◆ WORK REQUIRED ◆
Output all the data exactly. Pictures do not belong in the copy.

== SOURCE MATERIAL

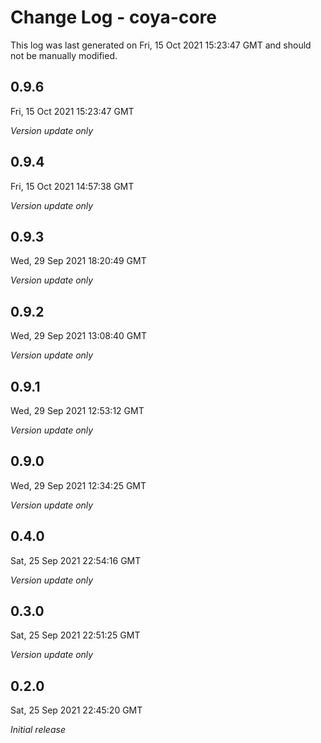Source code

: # Change Log - coya-core

This log was last generated on Fri, 15 Oct 2021 15:23:47 GMT and should not be manually modified.

## 0.9.6
Fri, 15 Oct 2021 15:23:47 GMT

_Version update only_

## 0.9.4
Fri, 15 Oct 2021 14:57:38 GMT

_Version update only_

## 0.9.3
Wed, 29 Sep 2021 18:20:49 GMT

_Version update only_

## 0.9.2
Wed, 29 Sep 2021 13:08:40 GMT

_Version update only_

## 0.9.1
Wed, 29 Sep 2021 12:53:12 GMT

_Version update only_

## 0.9.0
Wed, 29 Sep 2021 12:34:25 GMT

_Version update only_

## 0.4.0
Sat, 25 Sep 2021 22:54:16 GMT

_Version update only_

## 0.3.0
Sat, 25 Sep 2021 22:51:25 GMT

_Version update only_

## 0.2.0
Sat, 25 Sep 2021 22:45:20 GMT

_Initial release_

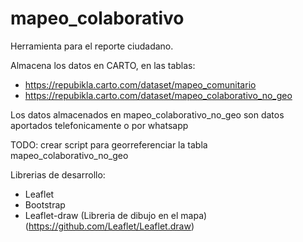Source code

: # mapeo_colaborativo

Herramienta para el reporte ciudadano.

Almacena los datos en CARTO, en las tablas:
- https://repubikla.carto.com/dataset/mapeo_comunitario
- https://repubikla.carto.com/dataset/mapeo_colaborativo_no_geo

Los datos almacenados en mapeo_colaborativo_no_geo son datos aportados telefonicamente o por whatsapp

TODO: crear script para georreferenciar la tabla mapeo_colaborativo_no_geo

Librerias de desarrollo:
- Leaflet
- Bootstrap
- Leaflet-draw (Libreria de dibujo en el mapa) (https://github.com/Leaflet/Leaflet.draw)
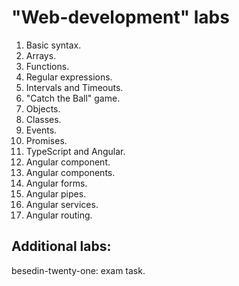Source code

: # "Web-development" labs

01. Basic syntax.
02. Arrays.
03. Functions.
04. Regular expressions.
05. Intervals and Timeouts.
06. "Catch the Ball" game.
07. Objects.
08. Classes.
09. Events.
10. Promises.
11. TypeScript and Angular.
12. Angular component.
13. Angular components.
14. Angular forms.
15. Angular pipes.
16. Angular services.
17. Angular routing.

## Additional labs:
besedin-twenty-one: exam task.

====

◆ RESULT FOR THIS EXERCISE ◆
Source code

: # Change Log - coya-core

This log was last generated on Fri, 15 Oct 2021 15:23:47 GMT and should not be manually modified.

## 0.9.6
Fri, 15 Oct 2021 15:23:47 GMT

_Version update only_

## 0.9.4
Fri, 15 Oct 2021 14:57:38 GMT

_Version update only_

## 0.9.3
Wed, 29 Sep 2021 18:20:49 GMT

_Version update only_

## 0.9.2
Wed, 29 Sep 2021 13:08:40 GMT

_Version update only_

## 0.9.1
Wed, 29 Sep 2021 12:53:12 GMT

_Version update only_

## 0.9.0
Wed, 29 Sep 2021 12:34:25 GMT

_Version update only_

## 0.4.0
Sat, 25 Sep 2021 22:54:16 GMT

_Version update only_

## 0.3.0
Sat, 25 Sep 2021 22:51:25 GMT

_Version update only_

## 0.2.0
Sat, 25 Sep 2021 22:45:20 GMT

_Initial release_

Source code

: # mapeo_colaborativo

Herramienta para el reporte ciudadano.

Almacena los datos en CARTO, en las tablas:
- https://repubikla.carto.com/dataset/mapeo_comunitario
- https://repubikla.carto.com/dataset/mapeo_colaborativo_no_geo

Los datos almacenados en mapeo_colaborativo_no_geo son datos aportados telefonicamente o por whatsapp

TODO: crear script para georreferenciar la tabla mapeo_colaborativo_no_geo

Librerias de desarrollo:
- Leaflet
- Bootstrap
- Leaflet-draw (Libreria de dibujo en el mapa) (https://github.com/Leaflet/Leaflet.draw)
Source code

: # "Web-development" labs

01. Basic syntax.
02. Arrays.
03. Functions.
04. Regular expressions.
05. Intervals and Timeouts.
06. "Catch the Ball" game.
07. Objects.
08. Classes.
09. Events.
10. Promises.
11. TypeScript and Angular.
12. Angular component.
13. Angular components.
14. Angular forms.
15. Angular pipes.
16. Angular services.
17. Angular routing.

## Additional labs:
besedin-twenty-one: exam task.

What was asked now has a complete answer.